È a questo punto che Mazursky applica tutte quelle caratteristiche che fanno del suo film un prodotto marcatamente americano, e soprattutto lo rendono un sensibile documento della vita dei neoricchi di Beverly Hills. «Il film procede serrato come un J'accuse leggero e graffiante, che riesce nell'intento di divertire, libero com'è da ogni facile moralismo». Eppure non trascura temi anche abbastanza difficili, soprattutto legati al problema dell'integrazione sociale. Pensiamo alla scena in cui un ricco iraniano regala a Jerry cinquecento dollari, semplicemente perché egli si è degnato di rivolgere la parola al figlio, isolato oltre il muro di cinta che separa le ville dei ricchi, «disturbati da troppo dorato isolamento». Pensiamo a quando Jerry, parlando con sincerità a Max, l'adolescente frustrato, lo convince a dichiarare la propria omosessualità ai genitori (6).

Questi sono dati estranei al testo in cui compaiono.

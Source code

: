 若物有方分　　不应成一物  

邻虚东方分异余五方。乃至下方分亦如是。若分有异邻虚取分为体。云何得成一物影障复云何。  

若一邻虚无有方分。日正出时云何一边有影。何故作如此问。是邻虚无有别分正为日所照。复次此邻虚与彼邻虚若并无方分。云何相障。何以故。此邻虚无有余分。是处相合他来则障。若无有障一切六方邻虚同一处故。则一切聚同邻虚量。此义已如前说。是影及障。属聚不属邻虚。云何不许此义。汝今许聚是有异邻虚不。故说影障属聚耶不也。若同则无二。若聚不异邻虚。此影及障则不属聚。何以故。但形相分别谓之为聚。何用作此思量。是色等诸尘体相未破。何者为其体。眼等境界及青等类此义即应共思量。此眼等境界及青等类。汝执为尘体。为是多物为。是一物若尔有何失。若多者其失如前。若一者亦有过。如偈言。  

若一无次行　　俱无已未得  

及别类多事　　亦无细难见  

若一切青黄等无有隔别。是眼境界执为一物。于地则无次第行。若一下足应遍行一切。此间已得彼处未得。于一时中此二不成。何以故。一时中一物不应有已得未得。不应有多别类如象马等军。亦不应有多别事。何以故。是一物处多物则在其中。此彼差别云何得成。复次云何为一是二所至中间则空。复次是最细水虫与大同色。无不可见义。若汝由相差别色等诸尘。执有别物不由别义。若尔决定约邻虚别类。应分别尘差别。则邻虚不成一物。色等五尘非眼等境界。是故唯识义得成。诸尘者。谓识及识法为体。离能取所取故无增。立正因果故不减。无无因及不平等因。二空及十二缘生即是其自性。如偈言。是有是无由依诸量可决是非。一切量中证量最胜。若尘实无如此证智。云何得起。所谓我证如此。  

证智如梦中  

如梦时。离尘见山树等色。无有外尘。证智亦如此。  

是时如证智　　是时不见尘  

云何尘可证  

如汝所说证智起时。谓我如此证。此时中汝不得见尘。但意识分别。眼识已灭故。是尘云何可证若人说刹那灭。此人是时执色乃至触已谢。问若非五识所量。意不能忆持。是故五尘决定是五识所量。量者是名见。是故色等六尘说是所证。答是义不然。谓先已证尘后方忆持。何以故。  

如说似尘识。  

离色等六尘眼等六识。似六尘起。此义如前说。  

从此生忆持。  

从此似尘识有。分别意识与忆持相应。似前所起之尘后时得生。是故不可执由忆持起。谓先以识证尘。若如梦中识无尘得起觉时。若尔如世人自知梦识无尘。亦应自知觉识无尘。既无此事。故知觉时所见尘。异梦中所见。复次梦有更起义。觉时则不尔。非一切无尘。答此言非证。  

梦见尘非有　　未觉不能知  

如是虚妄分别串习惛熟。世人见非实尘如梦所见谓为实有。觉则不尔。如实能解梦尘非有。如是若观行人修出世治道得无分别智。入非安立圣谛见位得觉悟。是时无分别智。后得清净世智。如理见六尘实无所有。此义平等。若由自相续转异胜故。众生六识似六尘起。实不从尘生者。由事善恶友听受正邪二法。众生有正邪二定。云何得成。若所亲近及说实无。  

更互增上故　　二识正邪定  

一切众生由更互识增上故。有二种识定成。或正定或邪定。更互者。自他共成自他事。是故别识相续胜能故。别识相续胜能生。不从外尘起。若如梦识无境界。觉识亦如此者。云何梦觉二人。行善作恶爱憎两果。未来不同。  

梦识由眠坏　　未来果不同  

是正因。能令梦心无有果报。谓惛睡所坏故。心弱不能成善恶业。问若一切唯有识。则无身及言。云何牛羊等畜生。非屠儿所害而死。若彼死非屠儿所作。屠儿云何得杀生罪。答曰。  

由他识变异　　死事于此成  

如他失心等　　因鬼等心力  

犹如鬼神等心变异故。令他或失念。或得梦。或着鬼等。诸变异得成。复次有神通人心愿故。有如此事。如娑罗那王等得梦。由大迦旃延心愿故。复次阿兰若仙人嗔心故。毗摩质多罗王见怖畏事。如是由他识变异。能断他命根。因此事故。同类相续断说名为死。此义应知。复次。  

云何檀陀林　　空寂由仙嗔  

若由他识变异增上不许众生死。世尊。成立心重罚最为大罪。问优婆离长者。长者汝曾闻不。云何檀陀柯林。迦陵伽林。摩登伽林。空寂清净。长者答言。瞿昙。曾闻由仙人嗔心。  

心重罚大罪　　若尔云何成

Insomma Jerry, personaggio «libero e anticonvenzionale», sconvolge completamente la vita della famiglia benestante in cui si inserisce e in questo, anche se velatamente e in via assolutamente involontaria, c'è un pizzico di Teorema pasoliniano; ma ora, senza voler tracciare ulteriori parallelismi che rischiano di rivelarsi coatti, possiamo affermare che il remake di Mazursky, da alcuni definito forse più giustamente come «pararemake» (7), non mantiene debiti troppo evidenti con l'originale francese, fatta eccezione per l'avvio della vicenda, costituito appunto dal tentativo di suicidio del vagabondo. Per il resto, i suoi personaggi appaiono tutt'altro che europei. Questo conferma quanto dicevamo all'inizio, riguardo la trasposizione della storia da modello moderno a modello classico, e del conseguente lavoro sul carattere dei personaggi.